* Dataset entries *
======
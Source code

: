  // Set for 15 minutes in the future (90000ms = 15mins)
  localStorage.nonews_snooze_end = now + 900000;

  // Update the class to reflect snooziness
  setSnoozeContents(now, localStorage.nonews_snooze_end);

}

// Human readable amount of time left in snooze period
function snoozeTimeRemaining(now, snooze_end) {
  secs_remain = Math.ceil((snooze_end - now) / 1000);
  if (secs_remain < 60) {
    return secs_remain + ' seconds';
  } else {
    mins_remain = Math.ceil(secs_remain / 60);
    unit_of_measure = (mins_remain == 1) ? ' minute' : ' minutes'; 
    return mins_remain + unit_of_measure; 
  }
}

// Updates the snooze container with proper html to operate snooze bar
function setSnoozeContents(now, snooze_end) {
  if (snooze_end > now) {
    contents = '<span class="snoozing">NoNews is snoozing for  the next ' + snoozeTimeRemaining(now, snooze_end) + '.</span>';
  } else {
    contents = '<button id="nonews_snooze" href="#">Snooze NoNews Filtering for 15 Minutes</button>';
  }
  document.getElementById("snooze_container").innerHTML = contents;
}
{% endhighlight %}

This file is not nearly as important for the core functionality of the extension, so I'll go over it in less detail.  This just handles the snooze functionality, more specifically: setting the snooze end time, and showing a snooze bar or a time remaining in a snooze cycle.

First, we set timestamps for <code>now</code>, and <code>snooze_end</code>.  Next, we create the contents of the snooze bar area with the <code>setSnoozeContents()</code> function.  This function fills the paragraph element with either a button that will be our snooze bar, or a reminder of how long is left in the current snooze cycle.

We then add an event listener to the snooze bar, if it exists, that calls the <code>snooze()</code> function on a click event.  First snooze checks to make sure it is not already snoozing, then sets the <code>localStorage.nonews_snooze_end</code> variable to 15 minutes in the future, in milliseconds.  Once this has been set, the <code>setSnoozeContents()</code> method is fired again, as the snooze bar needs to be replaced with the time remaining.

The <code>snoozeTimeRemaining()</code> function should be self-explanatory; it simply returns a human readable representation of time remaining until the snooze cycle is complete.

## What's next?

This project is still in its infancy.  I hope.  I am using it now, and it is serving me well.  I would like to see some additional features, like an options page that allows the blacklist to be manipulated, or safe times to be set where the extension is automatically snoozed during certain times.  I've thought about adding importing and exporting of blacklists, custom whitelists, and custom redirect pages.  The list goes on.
======
* Your instructions *
In the records above, how many lines include "readable"? Answer with the number alone.

* Solution to the problem *
2